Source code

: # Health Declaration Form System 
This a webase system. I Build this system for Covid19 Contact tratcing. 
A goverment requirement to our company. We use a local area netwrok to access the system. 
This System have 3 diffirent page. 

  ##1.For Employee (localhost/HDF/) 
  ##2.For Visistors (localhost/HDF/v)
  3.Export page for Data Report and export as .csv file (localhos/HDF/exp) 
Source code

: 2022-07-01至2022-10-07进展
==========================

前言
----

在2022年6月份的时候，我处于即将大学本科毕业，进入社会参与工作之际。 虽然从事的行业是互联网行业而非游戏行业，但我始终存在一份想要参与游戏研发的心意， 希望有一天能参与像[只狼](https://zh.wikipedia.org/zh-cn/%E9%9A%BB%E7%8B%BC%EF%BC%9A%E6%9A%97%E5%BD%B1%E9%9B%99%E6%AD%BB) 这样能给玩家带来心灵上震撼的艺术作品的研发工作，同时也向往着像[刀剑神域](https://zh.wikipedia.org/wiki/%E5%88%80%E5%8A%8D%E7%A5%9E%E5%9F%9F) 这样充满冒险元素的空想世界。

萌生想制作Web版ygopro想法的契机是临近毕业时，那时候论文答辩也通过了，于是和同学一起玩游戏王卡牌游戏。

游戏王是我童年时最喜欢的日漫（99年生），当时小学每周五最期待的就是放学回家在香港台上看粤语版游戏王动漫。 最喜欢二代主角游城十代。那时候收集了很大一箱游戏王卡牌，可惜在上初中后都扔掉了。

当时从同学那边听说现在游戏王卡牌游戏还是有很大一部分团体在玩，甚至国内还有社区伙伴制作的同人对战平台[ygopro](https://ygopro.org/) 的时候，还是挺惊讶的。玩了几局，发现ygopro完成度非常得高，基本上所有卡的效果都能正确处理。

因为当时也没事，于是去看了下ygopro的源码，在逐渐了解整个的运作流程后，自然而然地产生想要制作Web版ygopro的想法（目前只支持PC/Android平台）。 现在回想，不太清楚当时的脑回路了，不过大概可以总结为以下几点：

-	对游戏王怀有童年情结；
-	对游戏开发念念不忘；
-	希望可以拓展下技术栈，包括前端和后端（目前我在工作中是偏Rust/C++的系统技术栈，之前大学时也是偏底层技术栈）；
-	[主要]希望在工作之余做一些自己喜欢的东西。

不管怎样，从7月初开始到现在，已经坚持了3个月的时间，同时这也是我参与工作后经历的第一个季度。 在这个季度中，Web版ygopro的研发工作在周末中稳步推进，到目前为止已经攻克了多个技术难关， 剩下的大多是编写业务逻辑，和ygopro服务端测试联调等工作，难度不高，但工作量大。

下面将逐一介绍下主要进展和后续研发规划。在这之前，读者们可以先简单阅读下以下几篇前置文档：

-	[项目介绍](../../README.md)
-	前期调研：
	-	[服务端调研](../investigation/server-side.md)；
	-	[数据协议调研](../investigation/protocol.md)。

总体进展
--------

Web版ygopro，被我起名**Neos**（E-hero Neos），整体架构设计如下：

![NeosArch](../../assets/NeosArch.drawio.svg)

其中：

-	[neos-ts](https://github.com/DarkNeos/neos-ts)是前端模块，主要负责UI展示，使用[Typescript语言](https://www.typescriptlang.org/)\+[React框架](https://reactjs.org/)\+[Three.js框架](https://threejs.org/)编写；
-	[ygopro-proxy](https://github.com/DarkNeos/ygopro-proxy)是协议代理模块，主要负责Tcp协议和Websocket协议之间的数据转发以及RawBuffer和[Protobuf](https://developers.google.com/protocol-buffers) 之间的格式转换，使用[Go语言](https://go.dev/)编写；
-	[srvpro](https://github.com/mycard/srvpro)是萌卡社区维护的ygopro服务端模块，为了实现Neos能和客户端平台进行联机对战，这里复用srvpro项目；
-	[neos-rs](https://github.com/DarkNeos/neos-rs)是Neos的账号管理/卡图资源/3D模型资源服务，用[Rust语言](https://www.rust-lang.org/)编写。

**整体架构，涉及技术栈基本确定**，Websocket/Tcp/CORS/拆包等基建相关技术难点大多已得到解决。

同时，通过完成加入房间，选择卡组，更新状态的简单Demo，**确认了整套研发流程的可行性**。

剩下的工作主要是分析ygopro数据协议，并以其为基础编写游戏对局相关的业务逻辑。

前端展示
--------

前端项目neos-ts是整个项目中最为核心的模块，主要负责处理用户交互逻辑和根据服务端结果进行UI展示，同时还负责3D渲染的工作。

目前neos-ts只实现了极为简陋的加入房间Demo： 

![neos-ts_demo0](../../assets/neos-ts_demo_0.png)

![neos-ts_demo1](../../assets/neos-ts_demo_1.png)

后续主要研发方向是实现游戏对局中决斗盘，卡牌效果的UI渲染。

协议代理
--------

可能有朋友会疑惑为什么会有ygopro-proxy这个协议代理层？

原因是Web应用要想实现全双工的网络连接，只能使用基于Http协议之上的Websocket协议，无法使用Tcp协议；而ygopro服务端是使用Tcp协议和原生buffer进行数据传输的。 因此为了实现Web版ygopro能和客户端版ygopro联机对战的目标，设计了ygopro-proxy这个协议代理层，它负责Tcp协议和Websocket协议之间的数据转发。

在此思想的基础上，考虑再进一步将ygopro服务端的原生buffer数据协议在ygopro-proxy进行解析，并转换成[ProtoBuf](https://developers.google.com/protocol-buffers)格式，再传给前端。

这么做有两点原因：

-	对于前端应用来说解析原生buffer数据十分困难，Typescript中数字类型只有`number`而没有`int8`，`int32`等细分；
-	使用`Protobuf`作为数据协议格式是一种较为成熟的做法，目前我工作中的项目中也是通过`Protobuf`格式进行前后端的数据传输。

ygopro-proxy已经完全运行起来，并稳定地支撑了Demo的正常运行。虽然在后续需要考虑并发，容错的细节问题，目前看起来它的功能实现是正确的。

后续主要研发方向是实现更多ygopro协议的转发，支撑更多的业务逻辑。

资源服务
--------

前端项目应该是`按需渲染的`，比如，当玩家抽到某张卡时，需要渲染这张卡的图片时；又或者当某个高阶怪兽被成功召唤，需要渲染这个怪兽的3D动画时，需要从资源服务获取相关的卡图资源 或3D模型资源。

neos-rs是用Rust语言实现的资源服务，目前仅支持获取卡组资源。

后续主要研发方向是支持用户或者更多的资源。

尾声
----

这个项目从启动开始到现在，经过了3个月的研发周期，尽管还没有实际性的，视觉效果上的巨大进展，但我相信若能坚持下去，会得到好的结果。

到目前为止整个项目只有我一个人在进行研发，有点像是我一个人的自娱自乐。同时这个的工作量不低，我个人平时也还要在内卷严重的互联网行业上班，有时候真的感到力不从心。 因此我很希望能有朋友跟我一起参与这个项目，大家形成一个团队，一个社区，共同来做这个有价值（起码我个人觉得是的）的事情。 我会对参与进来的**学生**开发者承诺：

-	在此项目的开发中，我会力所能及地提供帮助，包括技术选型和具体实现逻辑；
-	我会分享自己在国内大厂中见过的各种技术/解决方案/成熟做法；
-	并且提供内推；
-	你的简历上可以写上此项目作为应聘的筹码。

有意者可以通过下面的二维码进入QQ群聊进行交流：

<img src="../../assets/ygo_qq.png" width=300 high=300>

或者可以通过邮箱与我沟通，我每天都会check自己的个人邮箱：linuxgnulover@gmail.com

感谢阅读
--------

(AIM OF THE EXERCISE): Your response must consist of the entries, reproduced exactly.

(TASK RESULT):
Source code

: # Health Declaration Form System 
This a webase system. I Build this system for Covid19 Contact tratcing. 
A goverment requirement to our company. We use a local area netwrok to access the system. 
This System have 3 diffirent page. 

  ##1.For Employee (localhost/HDF/) 
  ##2.For Visistors (localhost/HDF/v)
  3.Export page for Data Report and export as .csv file (localhos/HDF/exp) 
Source code

: 2022-07-01至2022-10-07进展
==========================

前言
----

在2022年6月份的时候，我处于即将大学本科毕业，进入社会参与工作之际。 虽然从事的行业是互联网行业而非游戏行业，但我始终存在一份想要参与游戏研发的心意， 希望有一天能参与像[只狼](https://zh.wikipedia.org/zh-cn/%E9%9A%BB%E7%8B%BC%EF%BC%9A%E6%9A%97%E5%BD%B1%E9%9B%99%E6%AD%BB) 这样能给玩家带来心灵上震撼的艺术作品的研发工作，同时也向往着像[刀剑神域](https://zh.wikipedia.org/wiki/%E5%88%80%E5%8A%8D%E7%A5%9E%E5%9F%9F) 这样充满冒险元素的空想世界。

萌生想制作Web版ygopro想法的契机是临近毕业时，那时候论文答辩也通过了，于是和同学一起玩游戏王卡牌游戏。

游戏王是我童年时最喜欢的日漫（99年生），当时小学每周五最期待的就是放学回家在香港台上看粤语版游戏王动漫。 最喜欢二代主角游城十代。那时候收集了很大一箱游戏王卡牌，可惜在上初中后都扔掉了。

当时从同学那边听说现在游戏王卡牌游戏还是有很大一部分团体在玩，甚至国内还有社区伙伴制作的同人对战平台[ygopro](https://ygopro.org/) 的时候，还是挺惊讶的。玩了几局，发现ygopro完成度非常得高，基本上所有卡的效果都能正确处理。

因为当时也没事，于是去看了下ygopro的源码，在逐渐了解整个的运作流程后，自然而然地产生想要制作Web版ygopro的想法（目前只支持PC/Android平台）。 现在回想，不太清楚当时的脑回路了，不过大概可以总结为以下几点：

-	对游戏王怀有童年情结；
-	对游戏开发念念不忘；
-	希望可以拓展下技术栈，包括前端和后端（目前我在工作中是偏Rust/C++的系统技术栈，之前大学时也是偏底层技术栈）；
-	[主要]希望在工作之余做一些自己喜欢的东西。

不管怎样，从7月初开始到现在，已经坚持了3个月的时间，同时这也是我参与工作后经历的第一个季度。 在这个季度中，Web版ygopro的研发工作在周末中稳步推进，到目前为止已经攻克了多个技术难关， 剩下的大多是编写业务逻辑，和ygopro服务端测试联调等工作，难度不高，但工作量大。

下面将逐一介绍下主要进展和后续研发规划。在这之前，读者们可以先简单阅读下以下几篇前置文档：

-	[项目介绍](../../README.md)
-	前期调研：
	-	[服务端调研](../investigation/server-side.md)；
	-	[数据协议调研](../investigation/protocol.md)。

总体进展
--------

Web版ygopro，被我起名**Neos**（E-hero Neos），整体架构设计如下：

![NeosArch](../../assets/NeosArch.drawio.svg)

其中：

-	[neos-ts](https://github.com/DarkNeos/neos-ts)是前端模块，主要负责UI展示，使用[Typescript语言](https://www.typescriptlang.org/)\+[React框架](https://reactjs.org/)\+[Three.js框架](https://threejs.org/)编写；
-	[ygopro-proxy](https://github.com/DarkNeos/ygopro-proxy)是协议代理模块，主要负责Tcp协议和Websocket协议之间的数据转发以及RawBuffer和[Protobuf](https://developers.google.com/protocol-buffers) 之间的格式转换，使用[Go语言](https://go.dev/)编写；
-	[srvpro](https://github.com/mycard/srvpro)是萌卡社区维护的ygopro服务端模块，为了实现Neos能和客户端平台进行联机对战，这里复用srvpro项目；
-	[neos-rs](https://github.com/DarkNeos/neos-rs)是Neos的账号管理/卡图资源/3D模型资源服务，用[Rust语言](https://www.rust-lang.org/)编写。

**整体架构，涉及技术栈基本确定**，Websocket/Tcp/CORS/拆包等基建相关技术难点大多已得到解决。

同时，通过完成加入房间，选择卡组，更新状态的简单Demo，**确认了整套研发流程的可行性**。

剩下的工作主要是分析ygopro数据协议，并以其为基础编写游戏对局相关的业务逻辑。

前端展示
--------

前端项目neos-ts是整个项目中最为核心的模块，主要负责处理用户交互逻辑和根据服务端结果进行UI展示，同时还负责3D渲染的工作。

目前neos-ts只实现了极为简陋的加入房间Demo： 

![neos-ts_demo0](../../assets/neos-ts_demo_0.png)

![neos-ts_demo1](../../assets/neos-ts_demo_1.png)

后续主要研发方向是实现游戏对局中决斗盘，卡牌效果的UI渲染。

协议代理
--------

可能有朋友会疑惑为什么会有ygopro-proxy这个协议代理层？

原因是Web应用要想实现全双工的网络连接，只能使用基于Http协议之上的Websocket协议，无法使用Tcp协议；而ygopro服务端是使用Tcp协议和原生buffer进行数据传输的。 因此为了实现Web版ygopro能和客户端版ygopro联机对战的目标，设计了ygopro-proxy这个协议代理层，它负责Tcp协议和Websocket协议之间的数据转发。

在此思想的基础上，考虑再进一步将ygopro服务端的原生buffer数据协议在ygopro-proxy进行解析，并转换成[ProtoBuf](https://developers.google.com/protocol-buffers)格式，再传给前端。

这么做有两点原因：

-	对于前端应用来说解析原生buffer数据十分困难，Typescript中数字类型只有`number`而没有`int8`，`int32`等细分；
-	使用`Protobuf`作为数据协议格式是一种较为成熟的做法，目前我工作中的项目中也是通过`Protobuf`格式进行前后端的数据传输。

ygopro-proxy已经完全运行起来，并稳定地支撑了Demo的正常运行。虽然在后续需要考虑并发，容错的细节问题，目前看起来它的功能实现是正确的。

后续主要研发方向是实现更多ygopro协议的转发，支撑更多的业务逻辑。

资源服务
--------

前端项目应该是`按需渲染的`，比如，当玩家抽到某张卡时，需要渲染这张卡的图片时；又或者当某个高阶怪兽被成功召唤，需要渲染这个怪兽的3D动画时，需要从资源服务获取相关的卡图资源 或3D模型资源。

neos-rs是用Rust语言实现的资源服务，目前仅支持获取卡组资源。

后续主要研发方向是支持用户或者更多的资源。

尾声
----

这个项目从启动开始到现在，经过了3个月的研发周期，尽管还没有实际性的，视觉效果上的巨大进展，但我相信若能坚持下去，会得到好的结果。

到目前为止整个项目只有我一个人在进行研发，有点像是我一个人的自娱自乐。同时这个的工作量不低，我个人平时也还要在内卷严重的互联网行业上班，有时候真的感到力不从心。 因此我很希望能有朋友跟我一起参与这个项目，大家形成一个团队，一个社区，共同来做这个有价值（起码我个人觉得是的）的事情。 我会对参与进来的**学生**开发者承诺：

-	在此项目的开发中，我会力所能及地提供帮助，包括技术选型和具体实现逻辑；
-	我会分享自己在国内大厂中见过的各种技术/解决方案/成熟做法；
-	并且提供内推；
-	你的简历上可以写上此项目作为应聘的筹码。

有意者可以通过下面的二维码进入QQ群聊进行交流：

<img src="../../assets/ygo_qq.png" width=300 high=300>

或者可以通过邮箱与我沟通，我每天都会check自己的个人邮箱：linuxgnulover@gmail.com

感谢阅读
--------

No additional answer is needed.